● **WHAT THE TASK REQUIRES**: Report how many lines of the listing contain the string "this", with no other words.
━━━━━━━━
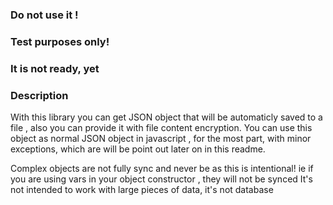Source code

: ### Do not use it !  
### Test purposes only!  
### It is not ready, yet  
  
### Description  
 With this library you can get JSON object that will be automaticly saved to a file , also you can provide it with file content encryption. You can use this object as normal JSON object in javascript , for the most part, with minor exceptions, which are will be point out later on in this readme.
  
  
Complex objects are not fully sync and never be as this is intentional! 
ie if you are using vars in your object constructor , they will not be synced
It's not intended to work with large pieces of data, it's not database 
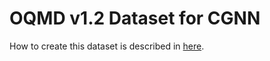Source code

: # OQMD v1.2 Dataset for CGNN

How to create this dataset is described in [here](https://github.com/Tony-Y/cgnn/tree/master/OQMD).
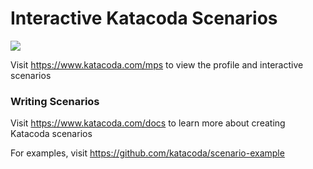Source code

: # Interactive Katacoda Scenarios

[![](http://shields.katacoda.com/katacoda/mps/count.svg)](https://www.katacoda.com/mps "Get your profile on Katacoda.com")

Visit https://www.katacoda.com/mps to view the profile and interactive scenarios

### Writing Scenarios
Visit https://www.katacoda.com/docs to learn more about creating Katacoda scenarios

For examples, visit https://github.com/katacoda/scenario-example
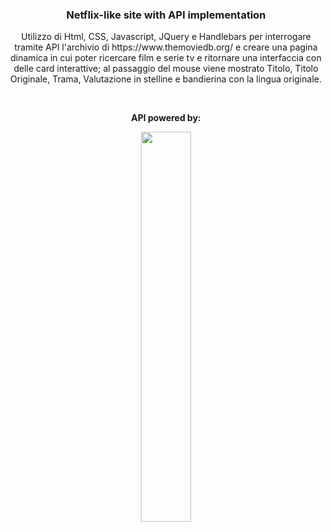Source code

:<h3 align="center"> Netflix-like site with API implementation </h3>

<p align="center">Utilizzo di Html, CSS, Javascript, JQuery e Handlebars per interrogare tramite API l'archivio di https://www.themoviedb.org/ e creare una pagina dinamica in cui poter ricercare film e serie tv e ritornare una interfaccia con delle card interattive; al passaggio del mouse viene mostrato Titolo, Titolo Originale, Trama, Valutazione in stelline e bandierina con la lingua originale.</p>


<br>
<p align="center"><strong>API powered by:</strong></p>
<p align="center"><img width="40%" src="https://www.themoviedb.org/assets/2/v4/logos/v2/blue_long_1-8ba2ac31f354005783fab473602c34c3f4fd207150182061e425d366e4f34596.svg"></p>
━━━━━━━━
● **RESULT OF THE EXERCISE**: 3